I vaguely remember 8 Man from the early 70’s, when my older brother went on a Japanese cartoon kick. These cartoons were broadcast by some TV station in the Midwest staffed entirely by heroin addicts. Seriously, you can’t convince me that any TV station that showed this kind of shit wasn’t shooting something into their veins:
(Proofreading this post, I realized that I have another clock radio anecdote: That same, orange-dial clock radio had a second hand that didn’t exactly sweep around the dial with grace. Sometimes it would linger on the 11 for a while before jerking far past 12 in an effort to catch up. This was probably because the radio was assembled by chimp labor, but when I was in the midst of an ESP kick I started seriously entertaining the notion that perhaps it was due to the fact that I could stop the inexorable march of time with my mind. That’s pretty goddamn retarded, so maybe I should give the junkies and reprobates who aired Prince Planet a break.)
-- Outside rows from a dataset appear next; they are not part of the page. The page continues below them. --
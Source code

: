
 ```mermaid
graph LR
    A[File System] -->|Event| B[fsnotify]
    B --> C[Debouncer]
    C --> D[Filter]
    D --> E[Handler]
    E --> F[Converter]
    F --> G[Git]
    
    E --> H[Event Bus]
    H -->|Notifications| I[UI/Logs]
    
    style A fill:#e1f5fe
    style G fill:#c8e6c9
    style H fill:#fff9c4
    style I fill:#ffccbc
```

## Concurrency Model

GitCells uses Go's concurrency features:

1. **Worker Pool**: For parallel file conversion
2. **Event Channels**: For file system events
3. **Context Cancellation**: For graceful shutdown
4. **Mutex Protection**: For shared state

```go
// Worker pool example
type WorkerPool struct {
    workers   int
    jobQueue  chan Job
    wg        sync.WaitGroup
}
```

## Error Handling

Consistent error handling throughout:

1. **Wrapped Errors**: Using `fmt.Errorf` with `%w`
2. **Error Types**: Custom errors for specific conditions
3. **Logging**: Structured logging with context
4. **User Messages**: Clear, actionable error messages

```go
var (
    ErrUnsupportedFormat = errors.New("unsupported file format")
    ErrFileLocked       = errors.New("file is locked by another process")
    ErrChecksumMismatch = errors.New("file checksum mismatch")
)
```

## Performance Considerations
Let’s see, where was I? Oh yes, Gin Genie and 8 Man. Yeah, that’s the kind of shit my brain hangs on to. Join us tomorrow when I damage my readers’ brains by exposing them to my memories of the Love Boat Follies. (I really plan on doing this, so if you want to get a head start on committing suicide, I totally understand.)
I don’t get the superhero thing. Although, I did go through a nine month phase when I was a little girl where I told everyone my name was Wonder Woman. I think that had more to do with Linda Carter than lassos and invisible airplanes.
What was up with that uniform, though? Those tights made her look… Puffy.
You are clearly the victim of a Latent Superhero-Obsessed Tendency Gene Thingamabob. And THAT is a scientific fact. I, on the other hand, had no disbelief to suspend. Everything I saw made me go all, “HOLY SHIT THAT IS AWESOME AND REAL!!!!!”
I know people like that. I sell them swamp land in Florida.
You have GOT to stop posting that “samurai” photograph. I’m already needing to schedule cataract surgery from having looked at it twice and I will surely go completely blind if I see it again. I beg you for mercy.
I’ve gotten the same reaction to this picture:
You know if you look up Kathryn Harrold, one of the answers is a “relationship list” of all her boyfriends.
Well? Is the haddock on the list or not?